Uczniowie rywalizują między sobą, ucząc się m.in. jak dbać o środowisko i jak pomagać innym. Nakrętki trafią w finale do Fundacji "Poza Horyzonty", która pomaga osobom po amputacji kończyn w zakupie odpowiednich protez.
Fundacja założona została przez Jana Melę, pierwszego niepełnosprawnego i najmłodszego zdobywcę obu biegunów w ciągu jednego roku.
W ostatnich dniach przedstawicielki słębowskiego SU (Monika Pituła i Aneta Stręciwilk) wraz z opiekunem Joanną Krystosiak uczestniczyły w spotkaniu z Jankiem Melą.

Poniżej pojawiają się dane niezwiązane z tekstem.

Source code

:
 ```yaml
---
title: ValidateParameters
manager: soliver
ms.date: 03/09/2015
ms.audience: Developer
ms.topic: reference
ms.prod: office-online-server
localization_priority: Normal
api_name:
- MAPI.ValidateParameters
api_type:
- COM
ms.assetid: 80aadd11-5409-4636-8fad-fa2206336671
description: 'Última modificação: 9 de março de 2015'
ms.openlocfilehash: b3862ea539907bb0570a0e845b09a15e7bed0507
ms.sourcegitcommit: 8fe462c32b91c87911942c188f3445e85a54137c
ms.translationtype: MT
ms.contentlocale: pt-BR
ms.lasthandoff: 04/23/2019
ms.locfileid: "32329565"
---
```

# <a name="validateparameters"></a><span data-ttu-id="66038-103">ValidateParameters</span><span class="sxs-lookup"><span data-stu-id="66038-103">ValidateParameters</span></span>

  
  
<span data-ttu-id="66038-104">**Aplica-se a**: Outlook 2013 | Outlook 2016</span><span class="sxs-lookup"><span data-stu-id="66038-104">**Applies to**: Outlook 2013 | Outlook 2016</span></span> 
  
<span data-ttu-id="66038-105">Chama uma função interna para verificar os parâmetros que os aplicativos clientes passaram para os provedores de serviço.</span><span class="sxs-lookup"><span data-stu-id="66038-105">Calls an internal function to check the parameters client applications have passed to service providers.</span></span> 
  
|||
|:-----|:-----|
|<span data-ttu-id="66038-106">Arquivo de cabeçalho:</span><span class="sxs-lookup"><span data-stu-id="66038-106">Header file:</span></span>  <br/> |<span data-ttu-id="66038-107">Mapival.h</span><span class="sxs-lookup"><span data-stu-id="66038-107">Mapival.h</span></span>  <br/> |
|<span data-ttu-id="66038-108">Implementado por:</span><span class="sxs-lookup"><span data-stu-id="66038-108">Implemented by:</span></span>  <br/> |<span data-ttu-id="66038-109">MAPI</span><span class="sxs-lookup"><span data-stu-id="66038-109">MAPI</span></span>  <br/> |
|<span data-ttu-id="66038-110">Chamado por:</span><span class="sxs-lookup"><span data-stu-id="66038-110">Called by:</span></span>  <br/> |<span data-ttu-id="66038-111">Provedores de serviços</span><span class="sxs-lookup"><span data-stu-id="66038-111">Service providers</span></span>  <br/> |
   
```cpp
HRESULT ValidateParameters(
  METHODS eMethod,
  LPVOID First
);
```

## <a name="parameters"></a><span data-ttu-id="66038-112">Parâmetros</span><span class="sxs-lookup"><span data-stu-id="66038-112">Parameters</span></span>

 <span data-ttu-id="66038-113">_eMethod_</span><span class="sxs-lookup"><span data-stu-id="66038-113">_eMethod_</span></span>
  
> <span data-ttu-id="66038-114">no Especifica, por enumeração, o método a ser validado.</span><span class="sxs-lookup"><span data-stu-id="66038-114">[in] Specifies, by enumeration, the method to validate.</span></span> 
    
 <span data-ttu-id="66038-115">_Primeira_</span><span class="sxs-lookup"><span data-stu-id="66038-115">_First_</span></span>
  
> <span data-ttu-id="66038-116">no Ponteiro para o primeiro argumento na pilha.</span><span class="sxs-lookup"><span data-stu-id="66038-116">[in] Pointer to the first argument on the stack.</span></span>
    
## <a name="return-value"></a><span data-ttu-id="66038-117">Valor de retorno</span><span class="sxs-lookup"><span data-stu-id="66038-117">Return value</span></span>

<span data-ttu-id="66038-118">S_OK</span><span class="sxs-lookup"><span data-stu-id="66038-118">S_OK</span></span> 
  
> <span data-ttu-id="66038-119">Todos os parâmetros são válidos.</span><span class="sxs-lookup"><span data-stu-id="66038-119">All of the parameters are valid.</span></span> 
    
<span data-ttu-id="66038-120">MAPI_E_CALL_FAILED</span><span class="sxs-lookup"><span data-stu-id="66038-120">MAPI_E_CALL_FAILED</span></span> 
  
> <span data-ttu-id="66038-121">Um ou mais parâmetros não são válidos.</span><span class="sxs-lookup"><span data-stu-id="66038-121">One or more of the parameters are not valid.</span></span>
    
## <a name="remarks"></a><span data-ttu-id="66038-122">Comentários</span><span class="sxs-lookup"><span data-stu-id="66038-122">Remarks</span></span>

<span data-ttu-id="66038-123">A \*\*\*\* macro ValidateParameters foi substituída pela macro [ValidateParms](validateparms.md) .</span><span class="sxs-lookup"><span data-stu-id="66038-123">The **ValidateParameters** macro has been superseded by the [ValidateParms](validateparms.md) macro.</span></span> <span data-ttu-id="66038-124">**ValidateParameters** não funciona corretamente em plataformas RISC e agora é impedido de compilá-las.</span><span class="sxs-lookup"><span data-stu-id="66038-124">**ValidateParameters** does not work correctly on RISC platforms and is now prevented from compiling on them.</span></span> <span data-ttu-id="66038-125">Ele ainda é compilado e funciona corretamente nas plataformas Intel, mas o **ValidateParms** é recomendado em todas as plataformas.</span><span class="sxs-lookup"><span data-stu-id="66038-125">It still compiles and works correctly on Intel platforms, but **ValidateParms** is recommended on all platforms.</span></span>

Po spotkaniu ogólnym przyszła chwila na krótką rozmowę z polarnikiem. Dziewczyny ponowiły zaproszenie do szkoły, które Mela przyjął i obiecał, że w możliwie najkrótszym czasie odwiedzi nasze okolice.
Polarnik przyjechał do Bydgoszczy, by z wolontariuszami kwestować w Niedzielę Palmową przed bydgoskimi kościołami, a zebrane fundusze przekazać na protezy dla Marcina Statucha.